▶ **TASK**
Go through the entries below and collect each line with the string "seja" in it.

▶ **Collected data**
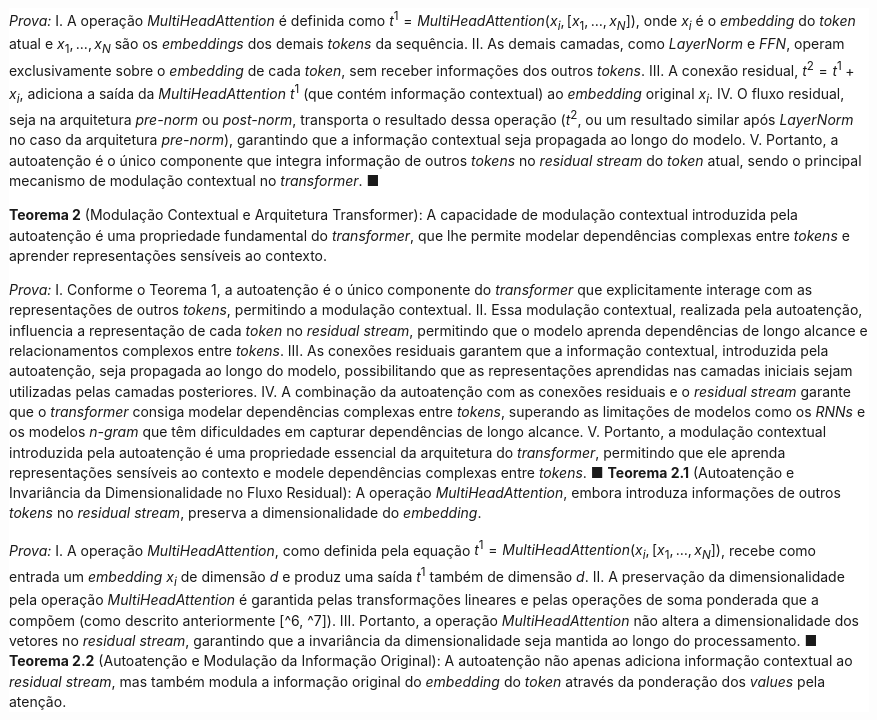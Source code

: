*Prova:*
I. A operação *MultiHeadAttention* é definida como $t^1 = MultiHeadAttention(x_i, [x_1, \ldots, x_N])$, onde $x_i$ é o *embedding* do *token* atual e $x_1, ..., x_N$ são os *embeddings* dos demais *tokens* da sequência.
II. As demais camadas, como *LayerNorm* e *FFN*, operam exclusivamente sobre o *embedding* de cada *token*, sem receber informações dos outros *tokens*.
III.  A conexão residual,  $t^2 = t^1 + x_i$, adiciona a saída da *MultiHeadAttention* $t^1$ (que contém informação contextual) ao *embedding* original $x_i$.
IV.  O fluxo residual, seja na arquitetura *pre-norm* ou *post-norm*, transporta o resultado dessa operação ($t^2$, ou um resultado similar após *LayerNorm* no caso da arquitetura *pre-norm*), garantindo que a informação contextual seja propagada ao longo do modelo.
V. Portanto, a autoatenção é o único componente que integra informação de outros *tokens* no *residual stream* do *token* atual, sendo o principal mecanismo de modulação contextual no *transformer*.
■

**Teorema 2** (Modulação Contextual e Arquitetura Transformer): A capacidade de modulação contextual introduzida pela autoatenção é uma propriedade fundamental do *transformer*, que lhe permite modelar dependências complexas entre *tokens* e aprender representações sensíveis ao contexto.

*Prova:*
I.  Conforme o Teorema 1, a autoatenção é o único componente do *transformer* que explicitamente interage com as representações de outros *tokens*, permitindo a modulação contextual.
II.  Essa modulação contextual, realizada pela autoatenção, influencia a representação de cada *token* no *residual stream*, permitindo que o modelo aprenda dependências de longo alcance e relacionamentos complexos entre *tokens*.
III. As conexões residuais garantem que a informação contextual, introduzida pela autoatenção, seja propagada ao longo do modelo, possibilitando que as representações aprendidas nas camadas iniciais sejam utilizadas pelas camadas posteriores.
IV.  A combinação da autoatenção com as conexões residuais e o *residual stream* garante que o *transformer* consiga modelar dependências complexas entre *tokens*, superando as limitações de modelos como os *RNNs* e os modelos *n-gram* que têm dificuldades em capturar dependências de longo alcance.
V. Portanto, a modulação contextual introduzida pela autoatenção é uma propriedade essencial da arquitetura do *transformer*, permitindo que ele aprenda representações sensíveis ao contexto e modele dependências complexas entre *tokens*.
■
**Teorema 2.1** (Autoatenção e Invariância da Dimensionalidade no Fluxo Residual): A operação *MultiHeadAttention*, embora introduza informações de outros *tokens* no *residual stream*, preserva a dimensionalidade do *embedding*.

*Prova:*
I. A operação *MultiHeadAttention*, como definida pela equação $t^1 = MultiHeadAttention(x_i, [x_1, \ldots, x_N])$, recebe como entrada um *embedding* $x_i$ de dimensão *d* e produz uma saída $t^1$ também de dimensão *d*.
II. A preservação da dimensionalidade pela operação *MultiHeadAttention* é garantida pelas transformações lineares e pelas operações de soma ponderada que a compõem (como descrito anteriormente [^6, ^7]).
III. Portanto, a operação *MultiHeadAttention* não altera a dimensionalidade dos vetores no *residual stream*, garantindo que a invariância da dimensionalidade seja mantida ao longo do processamento.
■
**Teorema 2.2** (Autoatenção e Modulação da Informação Original): A autoatenção não apenas adiciona informação contextual ao *residual stream*, mas também modula a informação original do *embedding* do *token* através da ponderação dos *values* pela atenção.


[^1]: *“In this chapter we formalize this idea of pretraining—learning knowledge about language and the world from vast amounts of text—and call the resulting pretrained language models large language models.”*
[^6]: *“To capture these three different roles, transformers introduce weight matrices WQ, WK, and WV. These weights will be used to project each input vector xi into a representation of its role as a key, query, or value.”*
[^7]: *“This description of the self-attention process has been from the perspective of computing a single output at a single time step i.”*
[^12]: *“The previous sections viewed the transformer block as applied to the entire N-token input X of shape [N × d], producing an output also of shape [N × d].”*
[^13]: *“these layers as a stream of d-dimensional representations, called the residual stream and visualized in Fig. 10.7.”*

▶ **RESPONSE AREA**
IV.  O fluxo residual, seja na arquitetura *pre-norm* ou *post-norm*, transporta o resultado dessa operação ($t^2$, ou um resultado similar após *LayerNorm* no caso da arquitetura *pre-norm*), garantindo que a informação contextual seja propagada ao longo do modelo.
III. As conexões residuais garantem que a informação contextual, introduzida pela autoatenção, seja propagada ao longo do modelo, possibilitando que as representações aprendidas nas camadas iniciais sejam utilizadas pelas camadas posteriores.
III. Portanto, a operação *MultiHeadAttention* não altera a dimensionalidade dos vetores no *residual stream*, garantindo que a invariância da dimensionalidade seja mantida ao longo do processamento.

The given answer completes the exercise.